この記事は1年以上前に書かれた記事です。 営業時間など最新の情報はお店にお問い合わせください。 変更等お気づきの場合はメニューの情報提供カテゴリーからご連絡いただけると幸いです。

私が勝手にいいなあ~と認定している世間遺産のなかで、これまた勝手にジャンル化している公衆便所を、鹿児島の「便所」=ラヴァラトリー、名付けてカゴラヴァとしてご紹介する世間遺産・番外編。
密かなファンの方もいるとかいないとか。
連載の回数はそれほど進んでいないのだが、前回から半年以上経ってカゴラヴァのストックが溜まったので第三弾として放つことをお許しいただきたい。

先日、とあるラジオの生放送でインタビューを受けた。
内容は「休日に親子で出かける際におすすめの場所はどこですか?」というもの。
とりあえず生放送、且つリポーターが新人さんということもあり、奇妙な回答をして混乱させては悪いと理性が働き、普通に素敵な場所と遊び方をご紹介した。
でも、心のなかでは「鹿児島の素敵な便所でもまわったらどうですか」とか回答をしてみたかった。

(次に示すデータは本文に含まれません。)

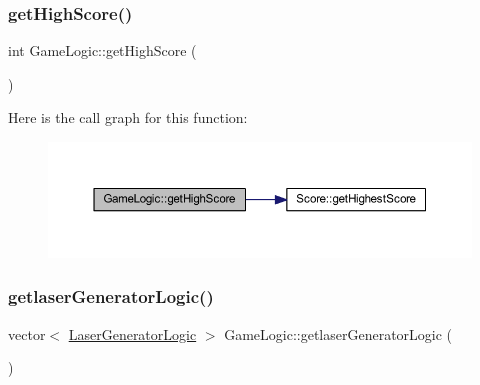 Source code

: \mbox{\label{class_game_logic_a05ad3bbd5acd9f0b41d1f1d29cac8017}} 
\subsubsection{\texorpdfstring{get\+High\+Score()}{getHighScore()}}
{\footnotesize\ttfamily int Game\+Logic\+::get\+High\+Score (\begin{DoxyParamCaption}{ }\end{DoxyParamCaption})}

Here is the call graph for this function\+:\nopagebreak
\begin{figure}[H]
\begin{center}
\leavevmode
\includegraphics[width=350pt]{class_game_logic_a05ad3bbd5acd9f0b41d1f1d29cac8017_cgraph}
\end{center}
\end{figure}
\mbox{\label{class_game_logic_abe0e031ff3278ebb3c049b06f458e5b4}} 
\subsubsection{\texorpdfstring{getlaser\+Generator\+Logic()}{getlaserGeneratorLogic()}}
{\footnotesize\ttfamily vector$<$ \hyperlink{class_laser_generator_logic}{Laser\+Generator\+Logic} $>$ Game\+Logic\+::getlaser\+Generator\+Logic (\begin{DoxyParamCaption}{ }\end{DoxyParamCaption})}

\mbox{\label{class_game_logic_a933e3cb807803f40baa6dd8dffedd000}} 
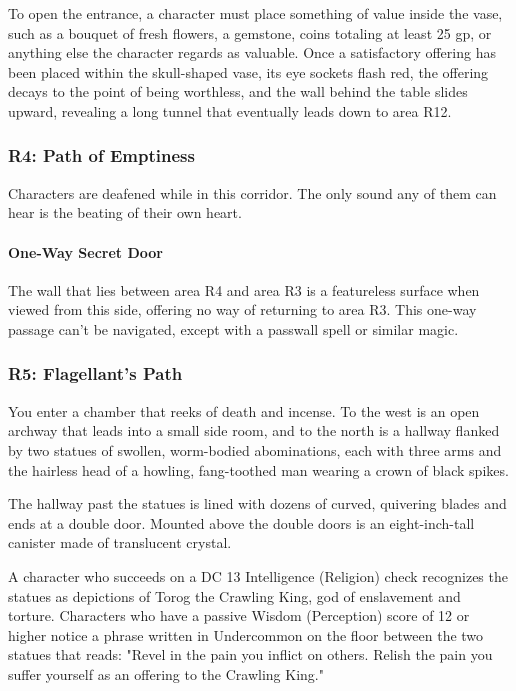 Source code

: \documentclass[10pt,a4paper,twoside,bg=print,twocolumn,openany,nodeprecatedcode]{dndbook}
\begin{document}
To open the entrance, a character must place something of value inside the vase, such as a bouquet of fresh flowers, a gemstone, coins totaling at least 25 gp, or anything else the character regards as valuable. Once a satisfactory offering has been placed within the skull-shaped vase, its eye sockets flash red, the offering decays to the point of being worthless, and the wall behind the table slides upward, revealing a long tunnel that eventually leads down to area R12.

\subsubsection{R4: Path of Emptiness}
Characters are deafened while in this corridor. The only sound any of them can hear is the beating of their own heart.

\paragraph{One-Way Secret Door}
The wall that lies between area R4 and area R3 is a featureless surface when viewed from this side, offering no way of returning to area R3. This one-way passage can't be navigated, except with a passwall spell or similar magic.

\subsubsection{R5: Flagellant's Path}
\begin{DndReadAloud}{}
You enter a chamber that reeks of death and incense. To the west is an open archway that leads into a small side room, and to the north is a hallway flanked by two statues of swollen, worm-bodied abominations, each with three arms and the hairless head of a howling, fang-toothed man wearing a crown of black spikes.

The hallway past the statues is lined with dozens of curved, quivering blades and ends at a double door. Mounted above the double doors is an eight-inch-tall canister made of translucent crystal.

\end{DndReadAloud}

A character who succeeds on a DC 13 Intelligence (Religion) check recognizes the statues as depictions of Torog the Crawling King, god of enslavement and torture. Characters who have a passive Wisdom (Perception) score of 12 or higher notice a phrase written in Undercommon on the floor between the two statues that reads: "Revel in the pain you inflict on others. Relish the pain you suffer yourself as an offering to the Crawling King."
\end{document}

次はそうしようかな。

ということで、今回のカゴラヴァご紹介。

景観フレンドリーな”社便”

最初は神社の便所こと社便。
地域に愛され、地域で大切に信仰されている神社の便所は、なんて素敵なのものが多いのだろう。
さらにデーターを集めて研究してみたいものである。
ランダムに紹介していくが、まずは、桜島の赤水地区にある愛宕開聞神社の便所。
大正3年の桜島の大噴火によって旧社殿などは壊滅的な打撃を受け、現在は愛宕山の麓に開聞神社と合祀して安置されている。
御祭神は火皇産霊神で、地域では漁業の神として信仰されている。
その境内にある社便。
社殿の左側に少し控え目に佇んでいるが、入口の鳥居をくぐって坂になっている参道を上るとすぐに気が付く。
形状はシンプルであるが、周辺環境を刺激しない灰色の外壁が観光地の桜島の便所に在り方として正しいような気がしている。
内部に関しては女性にはおすすめできない系。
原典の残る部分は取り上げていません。